Blumer: It's hard to visualize when it's uncertain. As my friends are now contemplating and some of them retiring, they have definite plans for the next 15 years, and after that, it's a dark abyss. They have no idea. They haven't visualized themselves this way, and they don't know whether to visualize a healthy 80s or an unhealthy 80s, and so therefore, they refuse to try to visualize it and plan themselves out. I think they would conduct themselves differently on early retirement if they would do some visualizing, and I am not very good at it myself, but that's the model that I'm trying to set, that I can set the model for my parents who are very healthy 80s, and I can also set the model where I might have a stroke tomorrow, but I will be here for 20 years, and that's the hard reality—visualizing yourself in that—and embracing what that means both in a positive and a not so positive way. But to fail to do it, I think, is really counterproductive.
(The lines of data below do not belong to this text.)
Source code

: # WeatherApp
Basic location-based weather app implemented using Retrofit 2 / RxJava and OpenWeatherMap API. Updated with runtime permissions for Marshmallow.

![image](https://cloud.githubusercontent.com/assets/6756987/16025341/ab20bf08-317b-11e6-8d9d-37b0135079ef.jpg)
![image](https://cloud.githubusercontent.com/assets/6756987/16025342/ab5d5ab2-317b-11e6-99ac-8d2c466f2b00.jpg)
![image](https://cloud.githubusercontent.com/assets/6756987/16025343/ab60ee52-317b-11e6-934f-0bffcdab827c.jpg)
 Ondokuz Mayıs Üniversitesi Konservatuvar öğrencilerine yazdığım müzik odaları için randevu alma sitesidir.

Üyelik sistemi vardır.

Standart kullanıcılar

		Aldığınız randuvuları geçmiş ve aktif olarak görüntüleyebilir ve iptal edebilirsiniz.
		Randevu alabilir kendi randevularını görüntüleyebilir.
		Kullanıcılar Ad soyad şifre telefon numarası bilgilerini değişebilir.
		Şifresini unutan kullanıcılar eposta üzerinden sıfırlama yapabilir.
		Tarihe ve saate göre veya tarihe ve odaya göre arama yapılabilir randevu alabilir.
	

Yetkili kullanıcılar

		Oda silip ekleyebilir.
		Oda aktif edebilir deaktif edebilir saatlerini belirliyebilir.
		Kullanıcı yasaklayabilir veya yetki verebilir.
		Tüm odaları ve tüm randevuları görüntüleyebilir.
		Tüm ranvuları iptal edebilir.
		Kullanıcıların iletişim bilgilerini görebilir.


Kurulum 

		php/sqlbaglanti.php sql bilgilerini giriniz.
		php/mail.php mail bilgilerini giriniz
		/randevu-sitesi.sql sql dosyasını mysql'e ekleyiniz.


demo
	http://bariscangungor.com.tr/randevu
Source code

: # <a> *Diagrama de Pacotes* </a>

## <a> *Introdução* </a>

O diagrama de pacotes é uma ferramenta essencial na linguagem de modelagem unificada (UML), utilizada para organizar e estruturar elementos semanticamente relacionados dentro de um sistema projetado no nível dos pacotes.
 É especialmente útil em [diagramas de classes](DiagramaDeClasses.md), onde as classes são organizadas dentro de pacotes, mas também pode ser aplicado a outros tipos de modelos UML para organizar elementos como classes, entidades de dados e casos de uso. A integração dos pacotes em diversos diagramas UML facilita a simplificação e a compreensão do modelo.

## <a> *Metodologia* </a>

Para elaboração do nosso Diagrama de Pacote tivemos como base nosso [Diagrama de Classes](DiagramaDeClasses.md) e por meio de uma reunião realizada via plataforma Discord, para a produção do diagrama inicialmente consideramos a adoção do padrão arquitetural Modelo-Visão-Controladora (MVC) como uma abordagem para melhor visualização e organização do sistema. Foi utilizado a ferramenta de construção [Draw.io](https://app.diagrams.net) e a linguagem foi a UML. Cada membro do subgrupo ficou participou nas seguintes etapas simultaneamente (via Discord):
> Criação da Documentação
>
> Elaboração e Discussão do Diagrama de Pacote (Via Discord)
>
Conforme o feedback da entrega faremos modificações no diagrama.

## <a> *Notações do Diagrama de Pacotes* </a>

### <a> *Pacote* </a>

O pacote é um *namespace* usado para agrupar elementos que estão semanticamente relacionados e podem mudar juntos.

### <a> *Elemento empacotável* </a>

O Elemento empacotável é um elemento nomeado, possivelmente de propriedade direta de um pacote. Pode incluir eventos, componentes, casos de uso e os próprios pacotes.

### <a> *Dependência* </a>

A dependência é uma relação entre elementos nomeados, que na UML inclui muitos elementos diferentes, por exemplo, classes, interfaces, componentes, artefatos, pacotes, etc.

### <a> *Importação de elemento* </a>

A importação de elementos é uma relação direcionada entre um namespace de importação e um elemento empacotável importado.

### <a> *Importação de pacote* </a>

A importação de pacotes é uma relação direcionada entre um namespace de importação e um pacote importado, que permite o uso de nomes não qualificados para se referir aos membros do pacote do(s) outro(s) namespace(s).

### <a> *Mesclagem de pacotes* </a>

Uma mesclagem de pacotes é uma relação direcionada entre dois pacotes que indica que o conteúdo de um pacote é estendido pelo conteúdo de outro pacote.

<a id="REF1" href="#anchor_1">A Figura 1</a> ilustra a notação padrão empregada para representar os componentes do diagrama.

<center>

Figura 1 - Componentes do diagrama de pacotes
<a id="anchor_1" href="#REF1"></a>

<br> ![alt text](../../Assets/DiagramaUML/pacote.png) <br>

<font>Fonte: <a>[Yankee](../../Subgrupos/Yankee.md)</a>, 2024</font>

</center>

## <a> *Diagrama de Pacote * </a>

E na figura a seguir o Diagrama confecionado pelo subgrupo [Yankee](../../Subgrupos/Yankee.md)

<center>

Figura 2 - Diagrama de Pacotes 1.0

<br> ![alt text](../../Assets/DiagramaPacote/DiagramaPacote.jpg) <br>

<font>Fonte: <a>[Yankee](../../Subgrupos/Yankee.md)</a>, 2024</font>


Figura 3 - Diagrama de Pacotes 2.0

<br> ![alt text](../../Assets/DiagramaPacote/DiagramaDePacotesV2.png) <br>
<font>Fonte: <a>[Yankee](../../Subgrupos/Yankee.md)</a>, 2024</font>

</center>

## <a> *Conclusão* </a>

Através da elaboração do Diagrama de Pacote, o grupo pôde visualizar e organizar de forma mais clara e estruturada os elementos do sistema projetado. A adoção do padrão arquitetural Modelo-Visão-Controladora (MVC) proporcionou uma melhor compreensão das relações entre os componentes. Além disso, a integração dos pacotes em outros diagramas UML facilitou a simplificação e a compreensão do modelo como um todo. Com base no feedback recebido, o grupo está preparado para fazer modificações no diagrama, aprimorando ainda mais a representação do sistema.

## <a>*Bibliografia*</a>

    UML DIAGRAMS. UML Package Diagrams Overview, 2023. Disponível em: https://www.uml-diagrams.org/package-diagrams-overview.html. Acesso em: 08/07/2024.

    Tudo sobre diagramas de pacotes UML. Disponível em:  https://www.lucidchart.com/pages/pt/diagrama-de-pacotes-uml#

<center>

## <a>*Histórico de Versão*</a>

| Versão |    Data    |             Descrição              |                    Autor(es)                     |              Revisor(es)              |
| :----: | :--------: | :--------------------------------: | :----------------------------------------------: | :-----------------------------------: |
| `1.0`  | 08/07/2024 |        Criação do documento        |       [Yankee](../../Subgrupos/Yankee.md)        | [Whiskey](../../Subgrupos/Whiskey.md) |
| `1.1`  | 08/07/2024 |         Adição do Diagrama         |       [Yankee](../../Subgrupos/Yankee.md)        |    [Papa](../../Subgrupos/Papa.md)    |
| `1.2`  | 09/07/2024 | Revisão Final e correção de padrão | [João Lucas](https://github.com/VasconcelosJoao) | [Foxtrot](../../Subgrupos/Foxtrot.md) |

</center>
Kinchlow: Thank you three times over for coming and talking about this. There's so much that you can learn just from listening and from observing and, as you said, being fortunate enough to be in that situation where you're helping someone who is a senior, because it's not that far down the road for some of us, a little further for others. But it's not that far down the road, and it doesn't have to be scary if you arm yourself with information. So thank you so much for talking with us this evening.